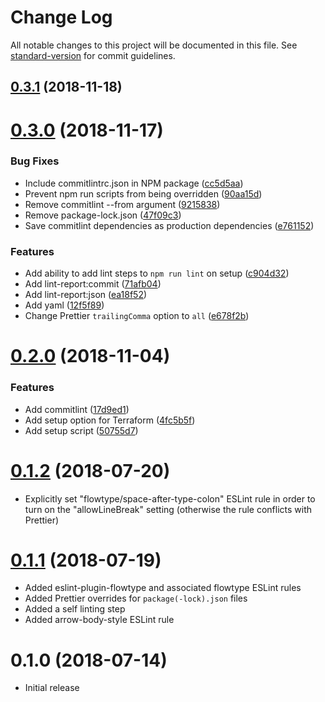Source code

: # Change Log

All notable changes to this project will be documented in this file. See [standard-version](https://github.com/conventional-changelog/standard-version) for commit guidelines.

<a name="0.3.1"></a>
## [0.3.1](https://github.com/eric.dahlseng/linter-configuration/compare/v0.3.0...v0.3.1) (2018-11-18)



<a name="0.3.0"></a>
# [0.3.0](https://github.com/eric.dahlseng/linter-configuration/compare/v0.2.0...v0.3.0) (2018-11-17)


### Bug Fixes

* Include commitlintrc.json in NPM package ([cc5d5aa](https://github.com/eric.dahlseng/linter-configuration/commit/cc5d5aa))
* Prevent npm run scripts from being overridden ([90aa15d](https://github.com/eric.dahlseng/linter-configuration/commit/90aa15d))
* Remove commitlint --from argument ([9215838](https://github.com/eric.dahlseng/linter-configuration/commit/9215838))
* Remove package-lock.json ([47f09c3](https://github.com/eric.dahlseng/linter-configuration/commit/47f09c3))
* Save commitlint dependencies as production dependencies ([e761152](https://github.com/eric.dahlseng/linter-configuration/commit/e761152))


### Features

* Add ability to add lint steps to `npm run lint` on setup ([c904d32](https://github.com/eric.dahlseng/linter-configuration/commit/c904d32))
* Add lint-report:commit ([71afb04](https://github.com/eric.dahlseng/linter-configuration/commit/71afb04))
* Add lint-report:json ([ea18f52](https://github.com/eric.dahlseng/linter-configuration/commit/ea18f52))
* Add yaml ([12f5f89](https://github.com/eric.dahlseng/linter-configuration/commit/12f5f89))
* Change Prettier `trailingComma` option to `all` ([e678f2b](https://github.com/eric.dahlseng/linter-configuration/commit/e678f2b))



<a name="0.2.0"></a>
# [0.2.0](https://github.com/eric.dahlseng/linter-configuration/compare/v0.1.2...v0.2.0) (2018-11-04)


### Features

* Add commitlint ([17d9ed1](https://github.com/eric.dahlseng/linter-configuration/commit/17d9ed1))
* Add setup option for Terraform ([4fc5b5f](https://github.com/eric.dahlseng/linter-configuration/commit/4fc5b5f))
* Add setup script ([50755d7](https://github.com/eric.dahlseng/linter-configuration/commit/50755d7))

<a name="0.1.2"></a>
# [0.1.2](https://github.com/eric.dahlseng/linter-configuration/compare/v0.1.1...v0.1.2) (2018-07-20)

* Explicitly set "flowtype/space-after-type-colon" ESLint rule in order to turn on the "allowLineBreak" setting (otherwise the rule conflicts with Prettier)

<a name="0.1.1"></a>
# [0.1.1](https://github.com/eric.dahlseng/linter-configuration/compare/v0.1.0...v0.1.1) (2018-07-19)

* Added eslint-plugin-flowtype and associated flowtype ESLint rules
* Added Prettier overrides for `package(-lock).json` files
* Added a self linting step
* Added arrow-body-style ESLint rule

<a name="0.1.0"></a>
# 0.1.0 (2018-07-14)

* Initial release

^^^^^^^^^^^^^^^^

◆ **Your task**:
Repeat all the records exactly, images excluded.

◆ **Output for this task**:
Source code

: # Change Log

All notable changes to this project will be documented in this file. See [standard-version](https://github.com/conventional-changelog/standard-version) for commit guidelines.

<a name="0.3.1"></a>
## [0.3.1](https://github.com/eric.dahlseng/linter-configuration/compare/v0.3.0...v0.3.1) (2018-11-18)



<a name="0.3.0"></a>
# [0.3.0](https://github.com/eric.dahlseng/linter-configuration/compare/v0.2.0...v0.3.0) (2018-11-17)


### Bug Fixes

* Include commitlintrc.json in NPM package ([cc5d5aa](https://github.com/eric.dahlseng/linter-configuration/commit/cc5d5aa))
* Prevent npm run scripts from being overridden ([90aa15d](https://github.com/eric.dahlseng/linter-configuration/commit/90aa15d))
* Remove commitlint --from argument ([9215838](https://github.com/eric.dahlseng/linter-configuration/commit/9215838))
* Remove package-lock.json ([47f09c3](https://github.com/eric.dahlseng/linter-configuration/commit/47f09c3))
* Save commitlint dependencies as production dependencies ([e761152](https://github.com/eric.dahlseng/linter-configuration/commit/e761152))


### Features

* Add ability to add lint steps to `npm run lint` on setup ([c904d32](https://github.com/eric.dahlseng/linter-configuration/commit/c904d32))
* Add lint-report:commit ([71afb04](https://github.com/eric.dahlseng/linter-configuration/commit/71afb04))
* Add lint-report:json ([ea18f52](https://github.com/eric.dahlseng/linter-configuration/commit/ea18f52))
* Add yaml ([12f5f89](https://github.com/eric.dahlseng/linter-configuration/commit/12f5f89))
* Change Prettier `trailingComma` option to `all` ([e678f2b](https://github.com/eric.dahlseng/linter-configuration/commit/e678f2b))



<a name="0.2.0"></a>
# [0.2.0](https://github.com/eric.dahlseng/linter-configuration/compare/v0.1.2...v0.2.0) (2018-11-04)


### Features

* Add commitlint ([17d9ed1](https://github.com/eric.dahlseng/linter-configuration/commit/17d9ed1))
* Add setup option for Terraform ([4fc5b5f](https://github.com/eric.dahlseng/linter-configuration/commit/4fc5b5f))
* Add setup script ([50755d7](https://github.com/eric.dahlseng/linter-configuration/commit/50755d7))

<a name="0.1.2"></a>
# [0.1.2](https://github.com/eric.dahlseng/linter-configuration/compare/v0.1.1...v0.1.2) (2018-07-20)

* Explicitly set "flowtype/space-after-type-colon" ESLint rule in order to turn on the "allowLineBreak" setting (otherwise the rule conflicts with Prettier)

<a name="0.1.1"></a>
# [0.1.1](https://github.com/eric.dahlseng/linter-configuration/compare/v0.1.0...v0.1.1) (2018-07-19)

* Added eslint-plugin-flowtype and associated flowtype ESLint rules
* Added Prettier overrides for `package(-lock).json` files
* Added a self linting step
* Added arrow-body-style ESLint rule

<a name="0.1.0"></a>
# 0.1.0 (2018-07-14)

* Initial release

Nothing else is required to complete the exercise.